Proaulopora Temporal range: Lower Cambrian–Upper Ordovician PreꞒ Ꞓ O S D C P T J K Pg N

Scientific classification
- Domain: Bacteria
- Phylum: Cyanobacteria
- Class: Cyanophyceae
- Order: Nostocales
- Genus: †Proaulopora Vologdin in Krasnopeeva, 1937
- Type species: Proaulopora rarissima Vologdin, 1937
- Synonyms: Amganella Reitlinger, 1959; Palaeonites Maslov, 1956; Tubophyllum Krasnopeeva, 1955; Vologdinella Korde, 1957;

= Proaulopora =

Fossil genus of calcareous algae

Proaulopora is a Cambrian–Ordovician fossil genus of calcareous algae. It has been variously thought to belong to the green algae, red algae or cyanobacteria. It was originally established by the Russian paleontologist Aleksandr Grigoryevich Vologdin in 1937, for species known from the Lower Cambrian of the western Altai Mountains.

In some older classifications of fossil algae genera, Proaulopora is placed in the family Proauloporaceae in order Proauloporales. In 2020, the genus was assigned to the cyanobacteria order Nostocales.

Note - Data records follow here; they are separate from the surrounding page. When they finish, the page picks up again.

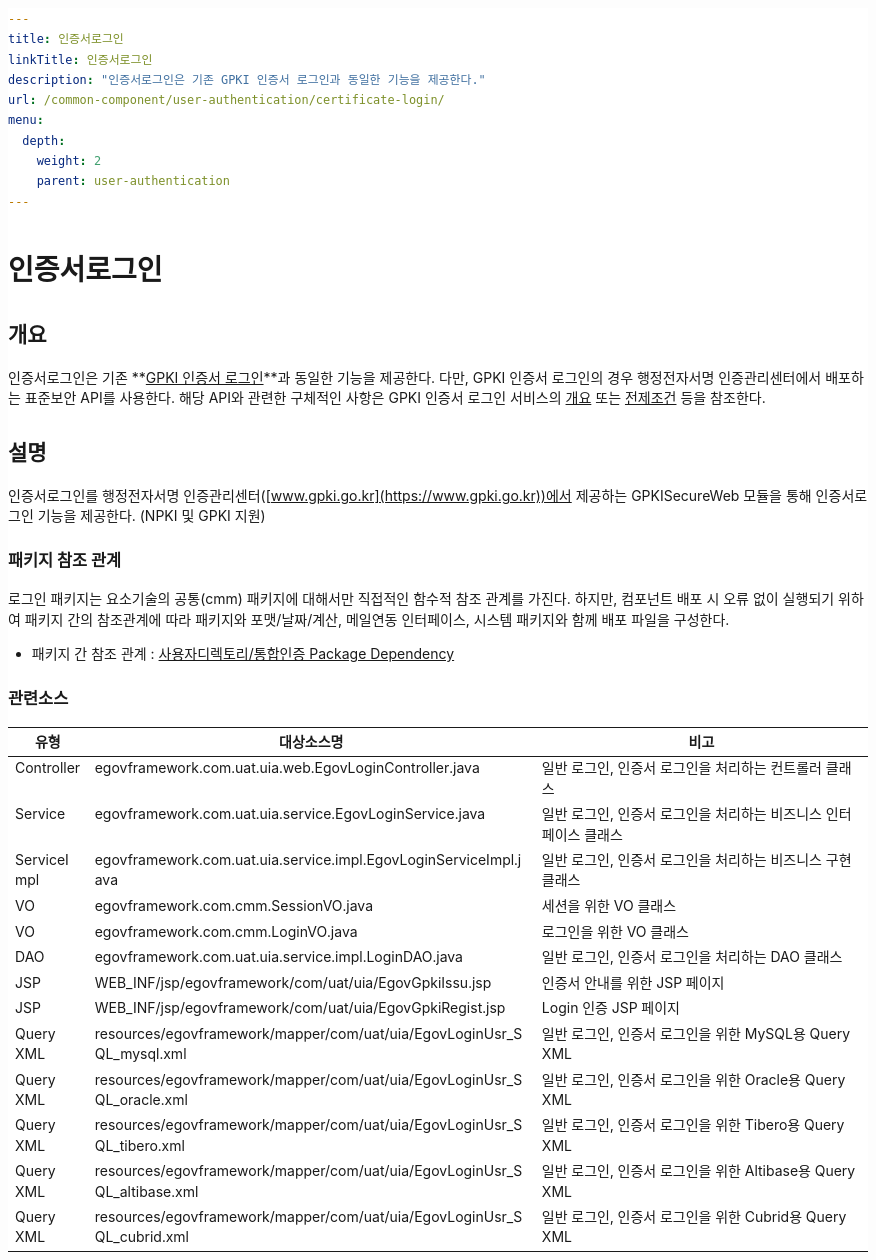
 ```yaml
---
title: 인증서로그인
linkTitle: 인증서로그인
description: "인증서로그인은 기존 GPKI 인증서 로그인과 동일한 기능을 제공한다."
url: /common-component/user-authentication/certificate-login/
menu:
  depth:
    weight: 2
    parent: user-authentication
---
```


# 인증서로그인

## 개요

 인증서로그인은 기존 **[GPKI 인증서 로그인](https://www.egovframe.go.kr/wiki/doku.php?id=egovframework:gpki_%EC%9D%B8%EC%A6%9D%EC%84%9C_%EB%A1%9C%EA%B7%B8%EC%9D%B8)**과 동일한 기능을 제공한다. 다만, GPKI 인증서 로그인의 경우 행정전자서명 인증관리센터에서 배포하는 표준보안 API를 사용한다. 해당 API와 관련한 구체적인 사항은 GPKI 인증서 로그인 서비스의 [개요](https://www.egovframe.go.kr/wiki/doku.php?id=egovframework:gpki_%EC%9D%B8%EC%A6%9D%EC%84%9C_%EB%A1%9C%EA%B7%B8%EC%9D%B8#개요) 또는 [전제조건](https://www.egovframe.go.kr/wiki/doku.php?id=egovframework:gpki_%EC%9D%B8%EC%A6%9D%EC%84%9C_%EB%A1%9C%EA%B7%B8%EC%9D%B8#전제조건) 등을 참조한다.

## 설명

 인증서로그인를 행정전자서명 인증관리센터([www.gpki.go.kr](https://www.gpki.go.kr))에서 제공하는 GPKISecureWeb 모듈을 통해 인증서로그인 기능을 제공한다. (NPKI 및 GPKI 지원)

### 패키지 참조 관계

 로그인 패키지는 요소기술의 공통(cmm) 패키지에 대해서만 직접적인 함수적 참조 관계를 가진다. 하지만, 컴포넌트 배포 시 오류 없이 실행되기 위하여 패키지 간의 참조관계에 따라 패키지와 포맷/날짜/계산, 메일연동 인터페이스, 시스템 패키지와 함께 배포 파일을 구성한다.

- 패키지 간 참조 관계 : [사용자디렉토리/통합인증 Package Dependency](../intro/package-reference.md/#사용자디렉토리통합인증)

### 관련소스

| 유형 | 대상소스명 | 비고 |
| --- | --- | --- |
| Controller | egovframework.com.uat.uia.web.EgovLoginController.java | 일반 로그인, 인증서 로그인을 처리하는 컨트롤러 클래스 |
| Service | egovframework.com.uat.uia.service.EgovLoginService.java | 일반 로그인, 인증서 로그인을 처리하는 비즈니스 인터페이스 클래스 |
| ServiceImpl | egovframework.com.uat.uia.service.impl.EgovLoginServiceImpl.java | 일반 로그인, 인증서 로그인을 처리하는 비즈니스 구현 클래스 |
| VO | egovframework.com.cmm.SessionVO.java | 세션을 위한 VO 클래스 |
| VO | egovframework.com.cmm.LoginVO.java | 로그인을 위한 VO 클래스 |
| DAO | egovframework.com.uat.uia.service.impl.LoginDAO.java | 일반 로그인, 인증서 로그인을 처리하는 DAO 클래스 |
| JSP | WEB\_INF/jsp/egovframework/com/uat/uia/EgovGpkiIssu.jsp | 인증서 안내를 위한 JSP 페이지 |
| JSP | WEB\_INF/jsp/egovframework/com/uat/uia/EgovGpkiRegist.jsp | Login 인증 JSP 페이지 |
| Query XML | resources/egovframework/mapper/com/uat/uia/EgovLoginUsr\_SQL\_mysql.xml | 일반 로그인, 인증서 로그인을 위한 MySQL용 Query XML |
| Query XML | resources/egovframework/mapper/com/uat/uia/EgovLoginUsr\_SQL\_oracle.xml | 일반 로그인, 인증서 로그인을 위한 Oracle용 Query XML |
| Query XML | resources/egovframework/mapper/com/uat/uia/EgovLoginUsr\_SQL\_tibero.xml | 일반 로그인, 인증서 로그인을 위한 Tibero용 Query XML |
| Query XML | resources/egovframework/mapper/com/uat/uia/EgovLoginUsr\_SQL\_altibase.xml | 일반 로그인, 인증서 로그인을 위한 Altibase용 Query XML |
| Query XML | resources/egovframework/mapper/com/uat/uia/EgovLoginUsr\_SQL\_cubrid.xml | 일반 로그인, 인증서 로그인을 위한 Cubrid용 Query XML |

Proaulopora resembles some species of the extant rivulariacean genus Dichothrix, and has also been compared with the genus Calothrix.

==Species==
The genus contains the following species:

- Proaulopora composita Korde, 1973
- Proaulopora crassa Korde, 1973
- Proaulopora extincta Korde, 1973
- Proaulopora glabra Krasnopeeva, 1937 (Synonyms: Epiphyton (?) jacutii Maslov, 1937; Tubophyllum victori Krasnopeeva, 1955; Palaeonites jacutii Maslov, 1956; Vologdinella fragile Korde, 1957)
- Proaulopora longa Korde, 1973
- Proaulopora microspora Korde, 1973
- Proaulopora ordosia Liu, et al., 2020
- Proaulopora pachydermatica Liu, Wu, Yang & Riding, 2016
- Proaulopora rarissima Vologdin, 1937 (Synonyms: Proaulopora sajanica Korde, 1960; Proaulopora flexuosa Korde, 1973)
- Proaulopora recta Korde, 1973

As Vologdinella K.B. Korde, the following additional species are listed on AlgaeBase:
- Vologdinella grandis Korde, 1973
- Vologdinella pulchra Korde, 1973

It is unknown whether the above species have been transferred to Proaulopora or have become synonyms.